What is required
Every entry below should come back unchanged, except that the pictures are dropped.
Data to process Start Marker
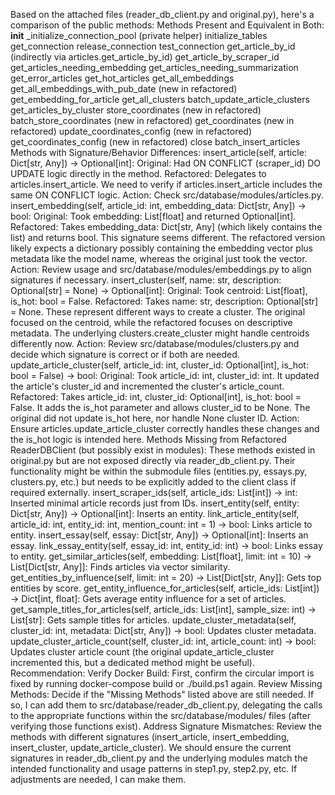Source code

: Based on the attached files (reader_db_client.py and original.py), here's a comparison of the public methods:
Methods Present and Equivalent in Both:
**init**
\_initialize_connection_pool (private helper)
initialize_tables
get_connection
release_connection
test_connection
get_article_by_id (indirectly via articles.get_article_by_id)
get_article_by_scraper_id
get_articles_needing_embedding
get_articles_needing_summarization
get_error_articles
get_hot_articles
get_all_embeddings
get_all_embeddings_with_pub_date (new in refactored)
get_embedding_for_article
get_all_clusters
batch_update_article_clusters
get_articles_by_cluster
store_coordinates (new in refactored)
batch_store_coordinates (new in refactored)
get_coordinates (new in refactored)
update_coordinates_config (new in refactored)
get_coordinates_config (new in refactored)
close
batch_insert_articles
Methods with Signature/Behavior Differences:
insert_article(self, article: Dict[str, Any]) -> Optional[int]:
Original: Had ON CONFLICT (scraper_id) DO UPDATE logic directly in the method.
Refactored: Delegates to articles.insert_article. We need to verify if articles.insert_article includes the same ON CONFLICT logic. Action: Check src/database/modules/articles.py.
insert_embedding(self, article_id: int, embedding_data: Dict[str, Any]) -> bool:
Original: Took embedding: List[float] and returned Optional[int].
Refactored: Takes embedding_data: Dict[str, Any] (which likely contains the list) and returns bool. This signature seems different. The refactored version likely expects a dictionary possibly containing the embedding vector plus metadata like the model name, whereas the original just took the vector. Action: Review usage and src/database/modules/embeddings.py to align signatures if necessary.
insert_cluster(self, name: str, description: Optional[str] = None) -> Optional[int]:
Original: Took centroid: List[float], is_hot: bool = False.
Refactored: Takes name: str, description: Optional[str] = None. These represent different ways to create a cluster. The original focused on the centroid, while the refactored focuses on descriptive metadata. The underlying clusters.create_cluster might handle centroids differently now. Action: Review src/database/modules/clusters.py and decide which signature is correct or if both are needed.
update_article_cluster(self, article_id: int, cluster_id: Optional[int], is_hot: bool = False) -> bool:
Original: Took article_id: int, cluster_id: int. It updated the article's cluster_id and incremented the cluster's article_count.
Refactored: Takes article_id: int, cluster_id: Optional[int], is_hot: bool = False. It adds the is_hot parameter and allows cluster_id to be None. The original did not update is_hot here, nor handle None cluster ID. Action: Ensure articles.update_article_cluster correctly handles these changes and the is_hot logic is intended here.
Methods Missing from Refactored ReaderDBClient (but possibly exist in modules):
These methods existed in original.py but are not exposed directly via reader_db_client.py. Their functionality might be within the submodule files (entities.py, essays.py, clusters.py, etc.) but needs to be explicitly added to the client class if required externally.
insert_scraper_ids(self, article_ids: List[int]) -> int: Inserted minimal article records just from IDs.
insert_entity(self, entity: Dict[str, Any]) -> Optional[int]: Inserts an entity.
link_article_entity(self, article_id: int, entity_id: int, mention_count: int = 1) -> bool: Links article to entity.
insert_essay(self, essay: Dict[str, Any]) -> Optional[int]: Inserts an essay.
link_essay_entity(self, essay_id: int, entity_id: int) -> bool: Links essay to entity.
get_similar_articles(self, embedding: List[float], limit: int = 10) -> List[Dict[str, Any]]: Finds articles via vector similarity.
get_entities_by_influence(self, limit: int = 20) -> List[Dict[str, Any]]: Gets top entities by score.
get_entity_influence_for_articles(self, article_ids: List[int]) -> Dict[int, float]: Gets average entity influence for a set of articles.
get_sample_titles_for_articles(self, article_ids: List[int], sample_size: int) -> List[str]: Gets sample titles for articles.
update_cluster_metadata(self, cluster_id: int, metadata: Dict[str, Any]) -> bool: Updates cluster metadata.
update_cluster_article_count(self, cluster_id: int, article_count: int) -> bool: Updates cluster article count (the original update_article_cluster incremented this, but a dedicated method might be useful).
Recommendation:
Verify Docker Build: First, confirm the circular import is fixed by running docker-compose build or ./build.ps1 again.
Review Missing Methods: Decide if the "Missing Methods" listed above are still needed. If so, I can add them to src/database/reader_db_client.py, delegating the calls to the appropriate functions within the src/database/modules/ files (after verifying those functions exist).
Address Signature Mismatches: Review the methods with different signatures (insert_article, insert_embedding, insert_cluster, update_article_cluster). We should ensure the current signatures in reader_db_client.py and the underlying modules match the intended functionality and usage patterns in step1.py, step2.py, etc. If adjustments are needed, I can make them.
Data to process End Marker
Finished task
Source code

: Based on the attached files (reader_db_client.py and original.py), here's a comparison of the public methods:
Methods Present and Equivalent in Both:
**init**
\_initialize_connection_pool (private helper)
initialize_tables
get_connection
release_connection
test_connection
get_article_by_id (indirectly via articles.get_article_by_id)
get_article_by_scraper_id
get_articles_needing_embedding
get_articles_needing_summarization
get_error_articles
get_hot_articles
get_all_embeddings
get_all_embeddings_with_pub_date (new in refactored)
get_embedding_for_article
get_all_clusters
batch_update_article_clusters
get_articles_by_cluster
store_coordinates (new in refactored)
batch_store_coordinates (new in refactored)
get_coordinates (new in refactored)
update_coordinates_config (new in refactored)
get_coordinates_config (new in refactored)
close
batch_insert_articles
Methods with Signature/Behavior Differences:
insert_article(self, article: Dict[str, Any]) -> Optional[int]:
Original: Had ON CONFLICT (scraper_id) DO UPDATE logic directly in the method.
Refactored: Delegates to articles.insert_article. We need to verify if articles.insert_article includes the same ON CONFLICT logic. Action: Check src/database/modules/articles.py.
insert_embedding(self, article_id: int, embedding_data: Dict[str, Any]) -> bool:
Original: Took embedding: List[float] and returned Optional[int].
Refactored: Takes embedding_data: Dict[str, Any] (which likely contains the list) and returns bool. This signature seems different. The refactored version likely expects a dictionary possibly containing the embedding vector plus metadata like the model name, whereas the original just took the vector. Action: Review usage and src/database/modules/embeddings.py to align signatures if necessary.
insert_cluster(self, name: str, description: Optional[str] = None) -> Optional[int]:
Original: Took centroid: List[float], is_hot: bool = False.
Refactored: Takes name: str, description: Optional[str] = None. These represent different ways to create a cluster. The original focused on the centroid, while the refactored focuses on descriptive metadata. The underlying clusters.create_cluster might handle centroids differently now. Action: Review src/database/modules/clusters.py and decide which signature is correct or if both are needed.
update_article_cluster(self, article_id: int, cluster_id: Optional[int], is_hot: bool = False) -> bool:
Original: Took article_id: int, cluster_id: int. It updated the article's cluster_id and incremented the cluster's article_count.
Refactored: Takes article_id: int, cluster_id: Optional[int], is_hot: bool = False. It adds the is_hot parameter and allows cluster_id to be None. The original did not update is_hot here, nor handle None cluster ID. Action: Ensure articles.update_article_cluster correctly handles these changes and the is_hot logic is intended here.
Methods Missing from Refactored ReaderDBClient (but possibly exist in modules):
These methods existed in original.py but are not exposed directly via reader_db_client.py. Their functionality might be within the submodule files (entities.py, essays.py, clusters.py, etc.) but needs to be explicitly added to the client class if required externally.
insert_scraper_ids(self, article_ids: List[int]) -> int: Inserted minimal article records just from IDs.
insert_entity(self, entity: Dict[str, Any]) -> Optional[int]: Inserts an entity.
link_article_entity(self, article_id: int, entity_id: int, mention_count: int = 1) -> bool: Links article to entity.
insert_essay(self, essay: Dict[str, Any]) -> Optional[int]: Inserts an essay.
link_essay_entity(self, essay_id: int, entity_id: int) -> bool: Links essay to entity.
get_similar_articles(self, embedding: List[float], limit: int = 10) -> List[Dict[str, Any]]: Finds articles via vector similarity.
get_entities_by_influence(self, limit: int = 20) -> List[Dict[str, Any]]: Gets top entities by score.
get_entity_influence_for_articles(self, article_ids: List[int]) -> Dict[int, float]: Gets average entity influence for a set of articles.
get_sample_titles_for_articles(self, article_ids: List[int], sample_size: int) -> List[str]: Gets sample titles for articles.
update_cluster_metadata(self, cluster_id: int, metadata: Dict[str, Any]) -> bool: Updates cluster metadata.
update_cluster_article_count(self, cluster_id: int, article_count: int) -> bool: Updates cluster article count (the original update_article_cluster incremented this, but a dedicated method might be useful).
Recommendation:
Verify Docker Build: First, confirm the circular import is fixed by running docker-compose build or ./build.ps1 again.
Review Missing Methods: Decide if the "Missing Methods" listed above are still needed. If so, I can add them to src/database/reader_db_client.py, delegating the calls to the appropriate functions within the src/database/modules/ files (after verifying those functions exist).
Address Signature Mismatches: Review the methods with different signatures (insert_article, insert_embedding, insert_cluster, update_article_cluster). We should ensure the current signatures in reader_db_client.py and the underlying modules match the intended functionality and usage patterns in step1.py, step2.py, etc. If adjustments are needed, I can make them.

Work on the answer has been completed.